Looking at the data that follows, count the lines containing the word "strings" and write down only that count.

*** Block opens ***

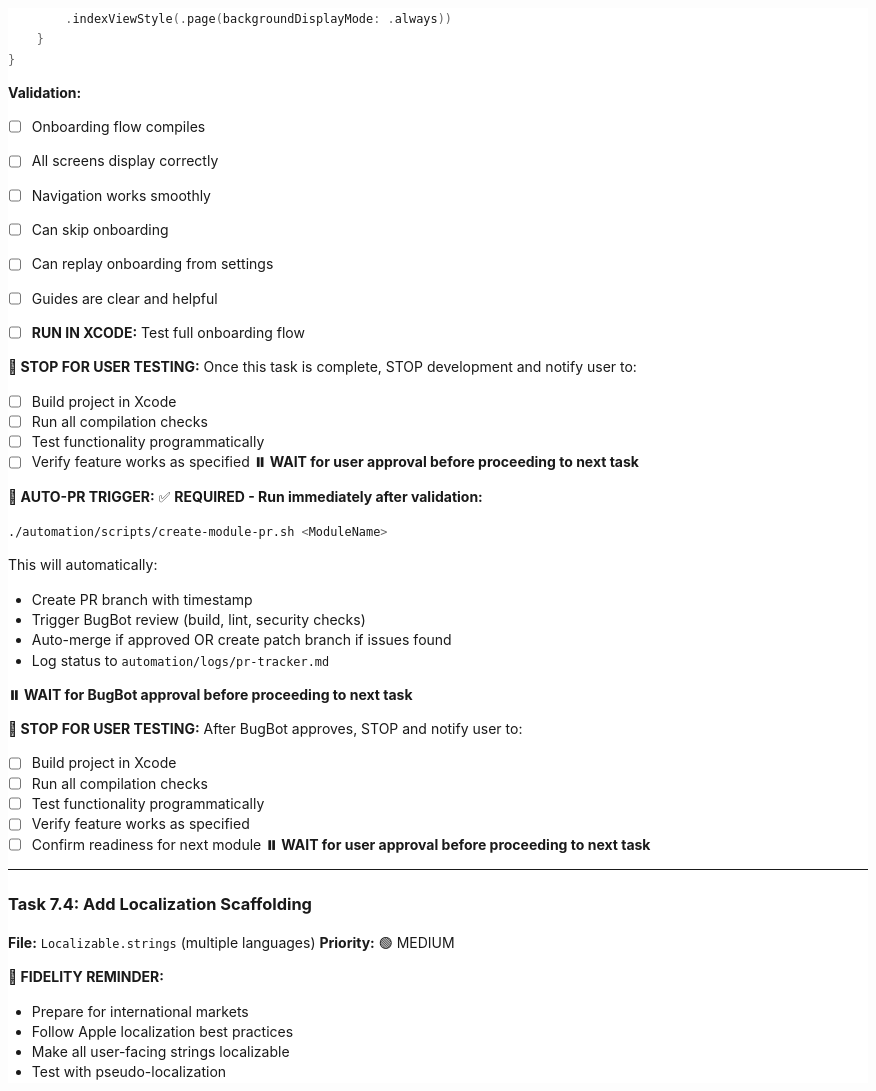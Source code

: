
 ```swift
        .indexViewStyle(.page(backgroundDisplayMode: .always))
    }
}
```

**Validation:**
- [ ] Onboarding flow compiles
- [ ] All screens display correctly
- [ ] Navigation works smoothly
- [ ] Can skip onboarding
- [ ] Can replay onboarding from settings
- [ ] Guides are clear and helpful
- [ ] **RUN IN XCODE:** Test full onboarding flow


**🛑 STOP FOR USER TESTING:**
Once this task is complete, STOP development and notify user to:
- [ ] Build project in Xcode
- [ ] Run all compilation checks
- [ ] Test functionality programmatically
- [ ] Verify feature works as specified
**⏸️ WAIT for user approval before proceeding to next task**

**🤖 AUTO-PR TRIGGER:**
✅ **REQUIRED - Run immediately after validation:**
```bash
./automation/scripts/create-module-pr.sh <ModuleName>
```
This will automatically:
- Create PR branch with timestamp
- Trigger BugBot review (build, lint, security checks)
- Auto-merge if approved OR create patch branch if issues found
- Log status to `automation/logs/pr-tracker.md`

**⏸️ WAIT for BugBot approval before proceeding to next task**

**🛑 STOP FOR USER TESTING:**
After BugBot approves, STOP and notify user to:
- [ ] Build project in Xcode
- [ ] Run all compilation checks
- [ ] Test functionality programmatically
- [ ] Verify feature works as specified
- [ ] Confirm readiness for next module
**⏸️ WAIT for user approval before proceeding to next task**

---

### Task 7.4: Add Localization Scaffolding
**File:** `Localizable.strings` (multiple languages)
**Priority:** 🟢 MEDIUM

**🎯 FIDELITY REMINDER:**
- Prepare for international markets
- Follow Apple localization best practices
- Make all user-facing strings localizable
- Test with pseudo-localization
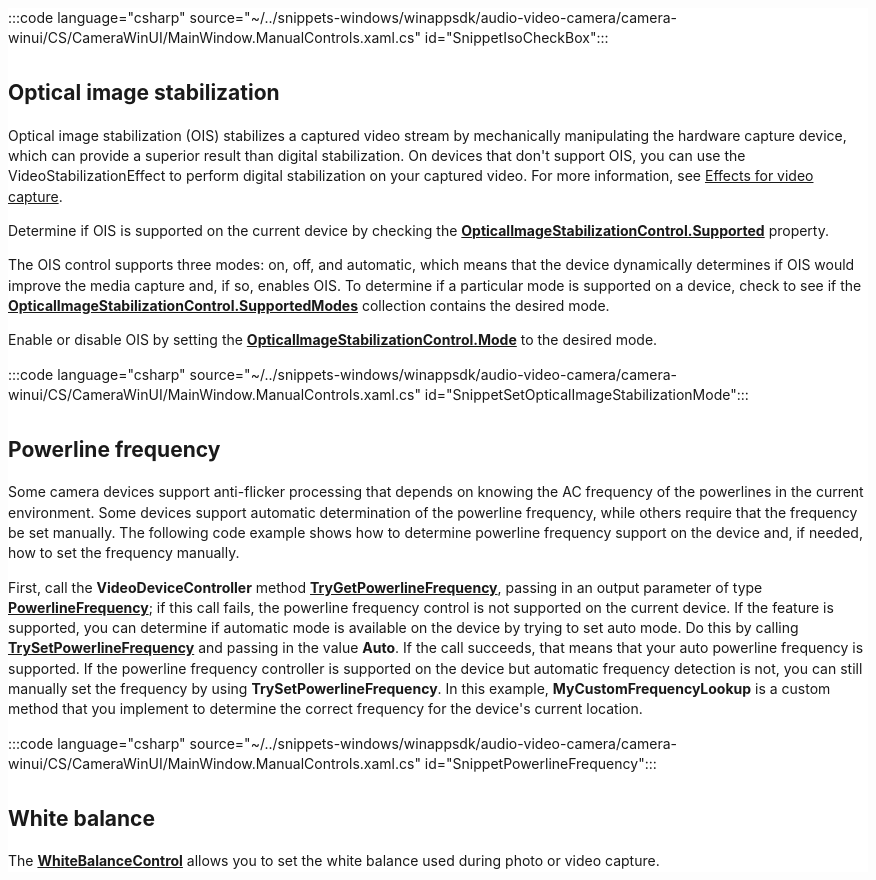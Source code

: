 :::code language="csharp" source="~/../snippets-windows/winappsdk/audio-video-camera/camera-winui/CS/CameraWinUI/MainWindow.ManualControls.xaml.cs" id="SnippetIsoCheckBox":::

## Optical image stabilization

Optical image stabilization (OIS) stabilizes a captured video stream by mechanically manipulating the hardware capture device, which can provide a superior result than digital stabilization. On devices that don't support OIS, you can use the VideoStabilizationEffect to perform digital stabilization on your captured video. For more information, see [Effects for video capture](effects-for-video-capture.md).

Determine if OIS is supported on the current device by checking the [**OpticalImageStabilizationControl.Supported**](/uwp/api/windows.media.devices.opticalimagestabilizationcontrol.supported) property.

The OIS control supports three modes: on, off, and automatic, which means that the device dynamically determines if OIS would improve the media capture and, if so, enables OIS. To determine if a particular mode is supported on a device, check to see if the [**OpticalImageStabilizationControl.SupportedModes**](/uwp/api/windows.media.devices.opticalimagestabilizationcontrol.supportedmodes) collection contains the desired mode.

Enable or disable OIS by setting the [**OpticalImageStabilizationControl.Mode**](/uwp/api/Windows.Media.Devices.OpticalImageStabilizationMode) to the desired mode.

:::code language="csharp" source="~/../snippets-windows/winappsdk/audio-video-camera/camera-winui/CS/CameraWinUI/MainWindow.ManualControls.xaml.cs" id="SnippetSetOpticalImageStabilizationMode":::

## Powerline frequency

Some camera devices support anti-flicker processing that depends on knowing the AC frequency of the powerlines in the current environment. Some devices support automatic determination of the powerline frequency, while others require that the frequency be set manually. The following code example shows how to determine powerline frequency support on the device and, if needed, how to set the frequency manually. 

First, call the **VideoDeviceController** method [**TryGetPowerlineFrequency**](/uwp/api/windows.media.devices.videodevicecontroller.trygetpowerlinefrequency), passing in an output parameter of type [**PowerlineFrequency**](/uwp/api/Windows.Media.Capture.PowerlineFrequency); if this call fails, the powerline frequency control is not supported on the current device. If the feature is supported, you can determine if automatic mode is available on the device by trying to set auto mode. Do this by calling [**TrySetPowerlineFrequency**](/uwp/api/windows.media.devices.videodevicecontroller.trysetpowerlinefrequency) and passing in the value **Auto**. If the call succeeds, that means that your auto powerline frequency is supported. If the powerline frequency controller is supported on the device but automatic frequency detection is not, you can still manually set the frequency by using **TrySetPowerlineFrequency**. In this example, **MyCustomFrequencyLookup** is a custom method that you implement to determine the correct frequency for the device's current location. 

:::code language="csharp" source="~/../snippets-windows/winappsdk/audio-video-camera/camera-winui/CS/CameraWinUI/MainWindow.ManualControls.xaml.cs" id="SnippetPowerlineFrequency":::

## White balance

The [**WhiteBalanceControl**](/uwp/api/windows.media.devices.videodevicecontroller.whitebalancecontrol) allows you to set the white balance used during photo or video capture.
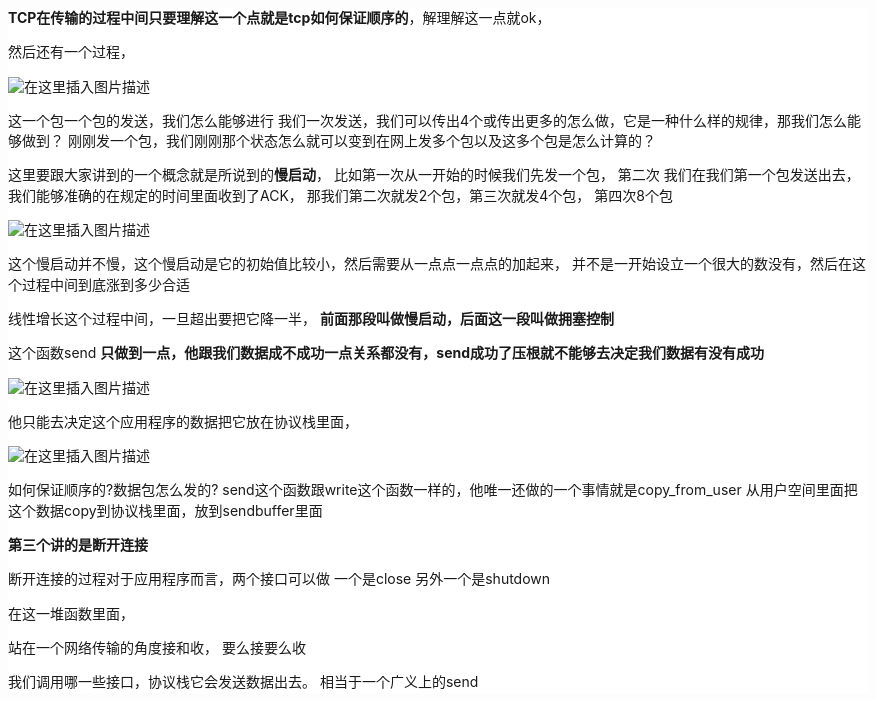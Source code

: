 **TCP在传输的过程中间只要理解这一个点就是tcp如何保证顺序的**，解理解这一点就ok，

然后还有一个过程，

![在这里插入图片描述](https://img-blog.csdnimg.cn/f14a2233c24c4e0ebb7d879a375a6055.png?x-oss-process=image/watermark,type_d3F5LXplbmhlaQ,shadow_50,text_Q1NETiBA5oiR5Lmf6KaB5b2T5piP5ZCb,size_19,color_FFFFFF,t_70,g_se,x_16)



这一个包一个包的发送，我们怎么能够进行
我们一次发送，我们可以传出4个或传出更多的怎么做，它是一种什么样的规律，那我们怎么能够做到？
刚刚发一个包，我们刚刚那个状态怎么就可以变到在网上发多个包以及这多个包是怎么计算的？

这里要跟大家讲到的一个概念就是所说到的**慢启动**，
比如第一次从一开始的时候我们先发一个包，
第二次
我们在我们第一个包发送出去，我们能够准确的在规定的时间里面收到了ACK，
那我们第二次就发2个包，第三次就发4个包，
第四次8个包



![在这里插入图片描述](https://img-blog.csdnimg.cn/856694320fea4bdc90b40dd0c15e7220.png?x-oss-process=image/watermark,type_d3F5LXplbmhlaQ,shadow_50,text_Q1NETiBA5oiR5Lmf6KaB5b2T5piP5ZCb,size_20,color_FFFFFF,t_70,g_se,x_16)



这个慢启动并不慢，这个慢启动是它的初始值比较小，然后需要从一点点一点点的加起来，
并不是一开始设立一个很大的数没有，然后在这个过程中间到底涨到多少合适

线性增长这个过程中间，一旦超出要把它降一半，
**前面那段叫做慢启动，后面这一段叫做拥塞控制**

这个函数send
**只做到一点，他跟我们数据成不成功一点关系都没有，send成功了压根就不能够去决定我们数据有没有成功**

![在这里插入图片描述](https://img-blog.csdnimg.cn/2d5b6594060b40ab9dfdf9e4f87b6cd8.png)



他只能去决定这个应用程序的数据把它放在协议栈里面，

![在这里插入图片描述](https://img-blog.csdnimg.cn/7bcc524756144ff0ad58b2dc2bf7c66f.png)



如何保证顺序的?数据包怎么发的?
send这个函数跟write这个函数一样的，他唯一还做的一个事情就是copy_from_user
从用户空间里面把这个数据copy到协议栈里面，放到sendbuffer里面

**第三个讲的是断开连接**

断开连接的过程对于应用程序而言，两个接口可以做
一个是close
另外一个是shutdown

在这一堆函数里面，

站在一个网络传输的角度接和收，
要么接要么收

我们调用哪一些接口，协议栈它会发送数据出去。
相当于一个广义上的send
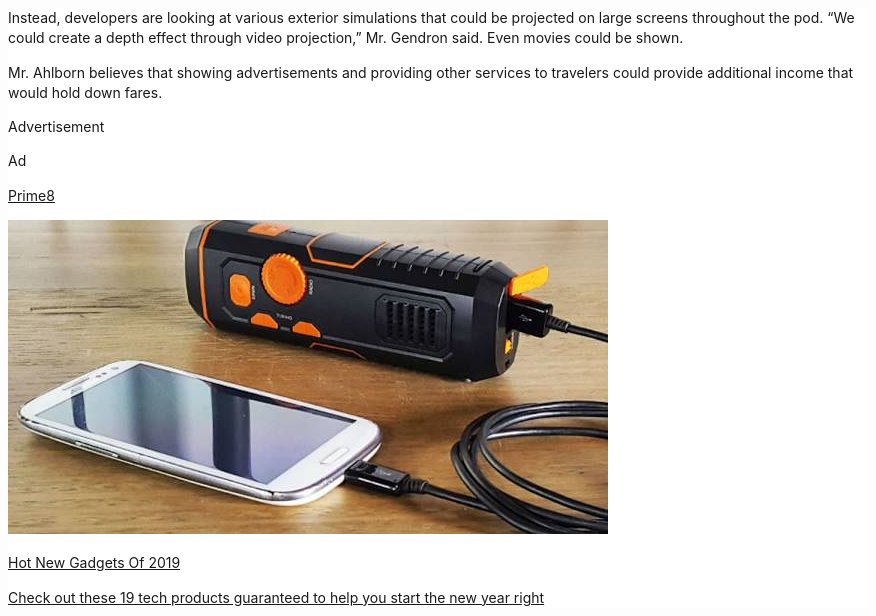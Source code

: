 Instead, developers are looking at various exterior simulations that could be projected on large screens throughout the pod. “We could create a depth effect through video projection,” Mr. Gendron said. Even movies could be shown.

Mr. Ahlborn believes that showing advertisements and providing other services to travelers could provide additional income that would hold down fares.

Advertisement

Ad

[Prime8](https://googleads.g.doubleclick.net/aclk?sa=l&ai=C48YFliJrXPP7BYqbkwPn-a34Aa37gqRVprXuy7UI5tCGyJMMEAEgyNb1GWDJ7u2GgICgGaAB_bPl1APIAQbgAgCoAwHIAwKqBJMCT9DhN4-ilXWXx8SgZSGActn3uOzQ6-xb-zEdieHyOEwEYWgbo2B8WuhkLN67zu5wR1BWMI7wztbs6uaM3r7_vGxxBEBPOIhIIjNL_qSMz6cblNcbDtDlrPHbadJ4v8YHhNMPnDrM6UahO4oTPjcfPpUC2gLl_YRSx1Fy3cioHjt8Y2w-DGja-rhMZ_1W1hRI5A8h7xp_Hd7m3_UO1iyG743tC3uzVJmLEW9Ri55DYvXJkchl5NGQXUtVg4N5LqM4jzKzrS4XDa-lWzluathpkUUhulT13pnk9TyaXc70KJuZrHRUfSauEpmgWTp5sDHlT0uPqx9BttXxvU_IlL6I90T4epMuEmAPHKADFpDMsrluTt7gBAGgBjeAB-vLmiuoB47OG6gH1ckbqAeoBqgH2csbqAfPzBuoB6a-G9gHAdIIBwiMYxABGAGxCZ5RmtnUgQ7ugAoD2BMM&ae=1&num=1&sig=AOD64_1ZA0c27sMF09dlPVASWH0X2K87OA&client=ca-pub-4177862836555934&adurl=https://prime8.com/finds/%3Fgclid%3DEAIaIQobChMI8577g5zG4AIVis1kCh3nfAsfEAEYASAAEgJwW_D_BwE)

[![](../_resources/0f35699e2db2f34403d0e49866db44ef.png)](https://googleads.g.doubleclick.net/aclk?sa=l&ai=C48YFliJrXPP7BYqbkwPn-a34Aa37gqRVprXuy7UI5tCGyJMMEAEgyNb1GWDJ7u2GgICgGaAB_bPl1APIAQbgAgCoAwHIAwKqBJMCT9DhN4-ilXWXx8SgZSGActn3uOzQ6-xb-zEdieHyOEwEYWgbo2B8WuhkLN67zu5wR1BWMI7wztbs6uaM3r7_vGxxBEBPOIhIIjNL_qSMz6cblNcbDtDlrPHbadJ4v8YHhNMPnDrM6UahO4oTPjcfPpUC2gLl_YRSx1Fy3cioHjt8Y2w-DGja-rhMZ_1W1hRI5A8h7xp_Hd7m3_UO1iyG743tC3uzVJmLEW9Ri55DYvXJkchl5NGQXUtVg4N5LqM4jzKzrS4XDa-lWzluathpkUUhulT13pnk9TyaXc70KJuZrHRUfSauEpmgWTp5sDHlT0uPqx9BttXxvU_IlL6I90T4epMuEmAPHKADFpDMsrluTt7gBAGgBjeAB-vLmiuoB47OG6gH1ckbqAeoBqgH2csbqAfPzBuoB6a-G9gHAdIIBwiMYxABGAGxCZ5RmtnUgQ7ugAoD2BMM&ae=1&num=1&sig=AOD64_1ZA0c27sMF09dlPVASWH0X2K87OA&client=ca-pub-4177862836555934&adurl=https://prime8.com/finds/%3Fgclid%3DEAIaIQobChMI8577g5zG4AIVis1kCh3nfAsfEAEYASAAEgJwW_D_BwE)

[Hot New Gadgets Of 2019](https://googleads.g.doubleclick.net/aclk?sa=l&ai=C48YFliJrXPP7BYqbkwPn-a34Aa37gqRVprXuy7UI5tCGyJMMEAEgyNb1GWDJ7u2GgICgGaAB_bPl1APIAQbgAgCoAwHIAwKqBJMCT9DhN4-ilXWXx8SgZSGActn3uOzQ6-xb-zEdieHyOEwEYWgbo2B8WuhkLN67zu5wR1BWMI7wztbs6uaM3r7_vGxxBEBPOIhIIjNL_qSMz6cblNcbDtDlrPHbadJ4v8YHhNMPnDrM6UahO4oTPjcfPpUC2gLl_YRSx1Fy3cioHjt8Y2w-DGja-rhMZ_1W1hRI5A8h7xp_Hd7m3_UO1iyG743tC3uzVJmLEW9Ri55DYvXJkchl5NGQXUtVg4N5LqM4jzKzrS4XDa-lWzluathpkUUhulT13pnk9TyaXc70KJuZrHRUfSauEpmgWTp5sDHlT0uPqx9BttXxvU_IlL6I90T4epMuEmAPHKADFpDMsrluTt7gBAGgBjeAB-vLmiuoB47OG6gH1ckbqAeoBqgH2csbqAfPzBuoB6a-G9gHAdIIBwiMYxABGAGxCZ5RmtnUgQ7ugAoD2BMM&ae=1&num=1&sig=AOD64_1ZA0c27sMF09dlPVASWH0X2K87OA&client=ca-pub-4177862836555934&adurl=https://prime8.com/finds/%3Fgclid%3DEAIaIQobChMI8577g5zG4AIVis1kCh3nfAsfEAEYASAAEgJwW_D_BwE)

[Check out these 19 tech products guaranteed to help you start the new year right](https://googleads.g.doubleclick.net/aclk?sa=l&ai=C48YFliJrXPP7BYqbkwPn-a34Aa37gqRVprXuy7UI5tCGyJMMEAEgyNb1GWDJ7u2GgICgGaAB_bPl1APIAQbgAgCoAwHIAwKqBJMCT9DhN4-ilXWXx8SgZSGActn3uOzQ6-xb-zEdieHyOEwEYWgbo2B8WuhkLN67zu5wR1BWMI7wztbs6uaM3r7_vGxxBEBPOIhIIjNL_qSMz6cblNcbDtDlrPHbadJ4v8YHhNMPnDrM6UahO4oTPjcfPpUC2gLl_YRSx1Fy3cioHjt8Y2w-DGja-rhMZ_1W1hRI5A8h7xp_Hd7m3_UO1iyG743tC3uzVJmLEW9Ri55DYvXJkchl5NGQXUtVg4N5LqM4jzKzrS4XDa-lWzluathpkUUhulT13pnk9TyaXc70KJuZrHRUfSauEpmgWTp5sDHlT0uPqx9BttXxvU_IlL6I90T4epMuEmAPHKADFpDMsrluTt7gBAGgBjeAB-vLmiuoB47OG6gH1ckbqAeoBqgH2csbqAfPzBuoB6a-G9gHAdIIBwiMYxABGAGxCZ5RmtnUgQ7ugAoD2BMM&ae=1&num=1&sig=AOD64_1ZA0c27sMF09dlPVASWH0X2K87OA&client=ca-pub-4177862836555934&adurl=https://prime8.com/finds/%3Fgclid%3DEAIaIQobChMI8577g5zG4AIVis1kCh3nfAsfEAEYASAAEgJwW_D_BwE)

*** Block closes ***

◆ **FINISHED EXERCISE**:
2